In the listing below, locate the line containing "#### 2018 [From/To" and the line containing "on Writing NFT），數位荒原". Output both of them and every line between, exactly as written, and nothing more.

**Records to use**
========================================================================
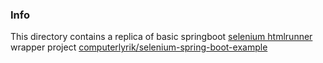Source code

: ### Info

This directory contains a replica of basic springboot [selenium htmlrunner](https://github.com/SeleniumHQ/selenium/blob/master/java/server/src/org/openqa/selenium/server/htmlrunner/HTMLLauncher.java) wrapper project
[computerlyrik/selenium-spring-boot-example](https://github.com/computerlyrik/selenium-spring-boot-example)

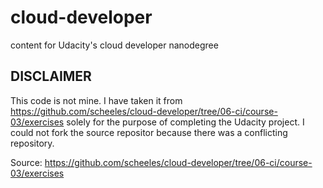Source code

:# cloud-developer
content for Udacity's cloud developer nanodegree
## DISCLAIMER
 This code is not mine. I have taken it from https://github.com/scheeles/cloud-developer/tree/06-ci/course-03/exercises solely for the purpose of completing the Udacity project. I could not fork the source repositor because there was a conflicting repository.

Source: 
https://github.com/scheeles/cloud-developer/tree/06-ci/course-03/exercises
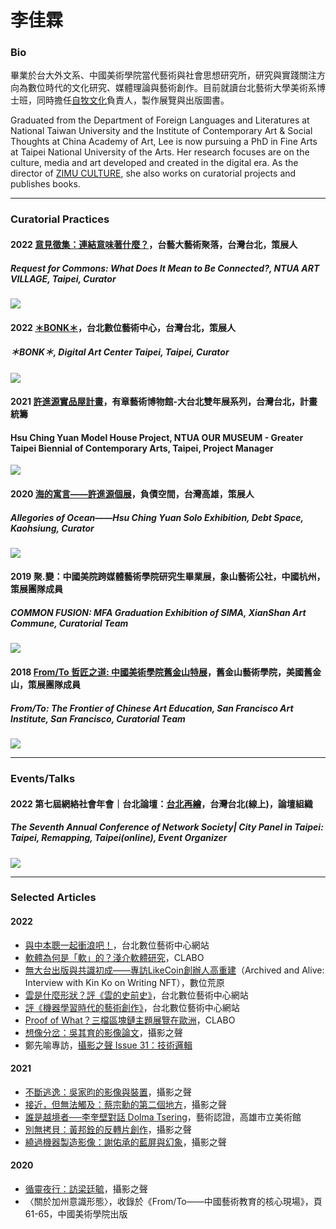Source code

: # 李佳霖
### Bio

畢業於台大外文系、中國美術學院當代藝術與社會思想研究所，研究與實踐關注方向為數位時代的文化研究、媒體理論與藝術創作。目前就讀台北藝術大學美術系博士班，同時擔任[自牧文化](https://zimu-culture.com/)負責人，製作展覽與出版圖書。

Graduated from the Department of Foreign Languages and Literatures at National Taiwan University and the Institute of Contemporary Art & Social Thoughts at China Academy of Art, Lee is now pursuing a PhD in Fine Arts at Taipei National University of the Arts. Her research focuses are on the culture, media and art developed and created in the digital era. 
As the director of [ZIMU CULTURE](https://zimu-culture.com/), she also works on curatorial projects and publishes books.

---

### Curatorial Practices
#### 2022 [意見徵集：連結意味著什麼？](https://museum.ntua.edu.tw/c01.asp?kk=3103)，台藝大藝術聚落，台灣台北，策展人
##### Request for Commons: What Does It Mean to Be Connected?, NTUA ART VILLAGE, Taipei, Curator
![](https://i.imgur.com/aVxhuw7.jpg)

#### 2022 [＊BONK＊](https://dac.taipei/project/bonk/)，台北數位藝術中心，台灣台北，策展人
##### ＊BONK＊, Digital Art Center Taipei, Taipei, Curator

![](https://i.imgur.com/emt8iis.jpg)

#### 2021 [許進源實品屋計畫](https://hsuchingyuan.art/show-house-project)，有章藝術博物館-大台北雙年展系列，台灣台北，計畫統籌
#### Hsu Ching Yuan Model House Project, NTUA OUR MUSEUM - Greater Taipei Biennial of Contemporary Arts, Taipei, Project Manager
![](https://i.imgur.com/g0vOPkP.jpg)

#### 2020 [海的寓言——許進源個展](https://hsuchingyuan.art/allegories-of-ocean)，負債空間，台灣高雄，策展人
##### Allegories of Ocean——Hsu Ching Yuan Solo Exhibition, Debt Space, Kaohsiung, Curator
![](https://pro2-bar-s3-cdn-cf6.myportfolio.com/254accee-9ec3-446e-8e10-607481f5b948/a6aa4143-5a2f-40b5-8ab4-8ae32e16e7de_rw_1920.jpg?h=c33a1eed4aa1fbd686133d5bbd7a7c5c)

#### 2019 聚.變：中國美院跨媒體藝術學院研究生畢業展，象山藝術公社，中國杭州，策展團隊成員
##### COMMON FUSION: MFA Graduation Exhibition of SIMA, XianShan Art Commune, Curatorial Team

![](https://i.imgur.com/oSoyFiw.jpg)

#### 2018 [From/To 哲匠之道: 中國美術學院舊金山特展](https://www.e-flux.com/announcements/226938/from-to-the-frontier-of-chinese-art-education/)，舊金山藝術學院，美國舊金山，策展團隊成員
##### From/To: The Frontier of Chinese Art Education, San Francisco Art Institute, San Francisco, Curatorial Team

![](https://i.imgur.com/8VU1Gcy.jpg)

---

### Events/Talks
#### 2022 第七屆網絡社會年會｜台北論壇：[台北再繪](https://www.caa-ins.org/archives/9845)，台灣台北(線上)，論壇組織
##### The Seventh Annual Conference of Network Society| City Panel in Taipei: Taipei, Remapping, Taipei(online), Event Organizer
![](https://i0.wp.com/www.caa-ins.org/wp-content/uploads/2022/11/%E5%8F%B0%E5%8C%97%E8%AE%BA%E5%9D%9B%E6%B5%B7%E6%8A%A5-1-scaled.jpg?resize=1448%2C2048&ssl=1)

---

### Selected Articles
#### 2022
* [與中本聰一起衝浪吧！](https://dac.taipei/%e7%b7%9a%e4%b8%8a%e5%b0%88%e6%96%87/%e8%88%87%e4%b8%ad%e6%9c%ac%e8%81%b0%e4%b8%80%e8%b5%b7%e8%a1%9d%e6%b5%aa%e5%90%a7%ef%bc%81/)，台北數位藝術中心網站
* [軟體為何是「軟」的？淺介軟體研究](https://mag.clab.org.tw/clabo-article/introduction-of-software-studies)，CLABO
* [無大台出版與共識初成——專訪LikeCoin創辦人高重建](https://www.heath.tw/nml-article/archived-and-alive-interview-with-kin-ko-on-writing-nft/)（Archived and Alive: Interview with Kin Ko on Writing NFT），數位荒原
* [雲是什麼形狀？評《雲的史前史》](https://dac.taipei/%e7%b7%9a%e4%b8%8a%e5%b0%88%e6%96%87/%e9%9b%b2%e6%98%af%e4%bb%80%e9%ba%bc%e5%bd%a2%e7%8b%80%ef%bc%9f%e8%a9%95%e3%80%8a%e9%9b%b2%e7%9a%84%e5%8f%b2%e5%89%8d%e5%8f%b2%e3%80%8b/?fbclid=IwAR0SDsJNIRg29xLGfQDauCKfJcFgvItBMQzHoQ2YPnVN7VwslwGpamX_9f0)，台北數位藝術中心網站
* [評《機器學習時代的藝術創作》](https://dac.taipei/%e7%b7%9a%e4%b8%8a%e5%b0%88%e6%96%87/%e8%a9%95%e3%80%8a%e6%a9%9f%e5%99%a8%e5%ad%b8%e7%bf%92%e6%99%82%e4%bb%a3%e7%9a%84%e8%97%9d%e8%a1%93%e5%89%b5%e4%bd%9c%e3%80%8b/?fbclid=IwAR2SmME9Nwt2uf9UTfJMPNaODqOcqGMpbptyUERLjUhUSe7MGQbOP13YSpI)，台北數位藝術中心網站
* [Proof of What？三檔區塊鏈主題展覽在歐洲](https://mag.clab.org.tw/clabo-article/proof-of-what-three-exhibitions-about-blockchain/)，CLABO
* [想像分岔：吳其育的影像論文](https://vopmagazine.com/wcy/)，攝影之聲
* 鄭先喻專訪，[攝影之聲 Issue 31：技術邏輯](https://vopmagazine.com/vop031/)

#### 2021
* [不斷逃逸：吳家昀的影像與裝置](https://vopmagazine.com/wyu/)，攝影之聲
* [接近，但無法觸及：蔡宗勳的第二個地方](https://vopmagazine.com/tth/)，攝影之聲
* [誰是越境者──李奎壁對話 Dolma Tsering](https://www.kmfa.gov.tw/ArtAccrediting/ArtArticleDetail.aspx?Cond=4bb35a2e-e0fa-4c73-91f2-1ac62473b6c7)，藝術認證，高雄市立美術館
* [別無拷貝：黃邦銓的反轉片創作](https://vopmagazine.com/hpc/)，攝影之聲
* [繞過機器製造影像：謝佑承的藍屏與幻象](https://vopmagazine.com/yc/)，攝影之聲

#### 2020
* [循靈夜行：訪梁廷毓](https://vopmagazine.com/lty/)，攝影之聲
* 〈關於加州意識形態〉，收錄於《From/To——中國藝術教育的核心現場》，頁61-65，中國美術學院出版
========================================================================
**Written solution**
#### 2018 [From/To 哲匠之道: 中國美術學院舊金山特展](https://www.e-flux.com/announcements/226938/from-to-the-frontier-of-chinese-art-education/)，舊金山藝術學院，美國舊金山，策展團隊成員
##### From/To: The Frontier of Chinese Art Education, San Francisco Art Institute, San Francisco, Curatorial Team

![](https://i.imgur.com/8VU1Gcy.jpg)

---

### Events/Talks
#### 2022 第七屆網絡社會年會｜台北論壇：[台北再繪](https://www.caa-ins.org/archives/9845)，台灣台北(線上)，論壇組織
##### The Seventh Annual Conference of Network Society| City Panel in Taipei: Taipei, Remapping, Taipei(online), Event Organizer
![](https://i0.wp.com/www.caa-ins.org/wp-content/uploads/2022/11/%E5%8F%B0%E5%8C%97%E8%AE%BA%E5%9D%9B%E6%B5%B7%E6%8A%A5-1-scaled.jpg?resize=1448%2C2048&ssl=1)

---

### Selected Articles
#### 2022
* [與中本聰一起衝浪吧！](https://dac.taipei/%e7%b7%9a%e4%b8%8a%e5%b0%88%e6%96%87/%e8%88%87%e4%b8%ad%e6%9c%ac%e8%81%b0%e4%b8%80%e8%b5%b7%e8%a1%9d%e6%b5%aa%e5%90%a7%ef%bc%81/)，台北數位藝術中心網站
* [軟體為何是「軟」的？淺介軟體研究](https://mag.clab.org.tw/clabo-article/introduction-of-software-studies)，CLABO
* [無大台出版與共識初成——專訪LikeCoin創辦人高重建](https://www.heath.tw/nml-article/archived-and-alive-interview-with-kin-ko-on-writing-nft/)（Archived and Alive: Interview with Kin Ko on Writing NFT），數位荒原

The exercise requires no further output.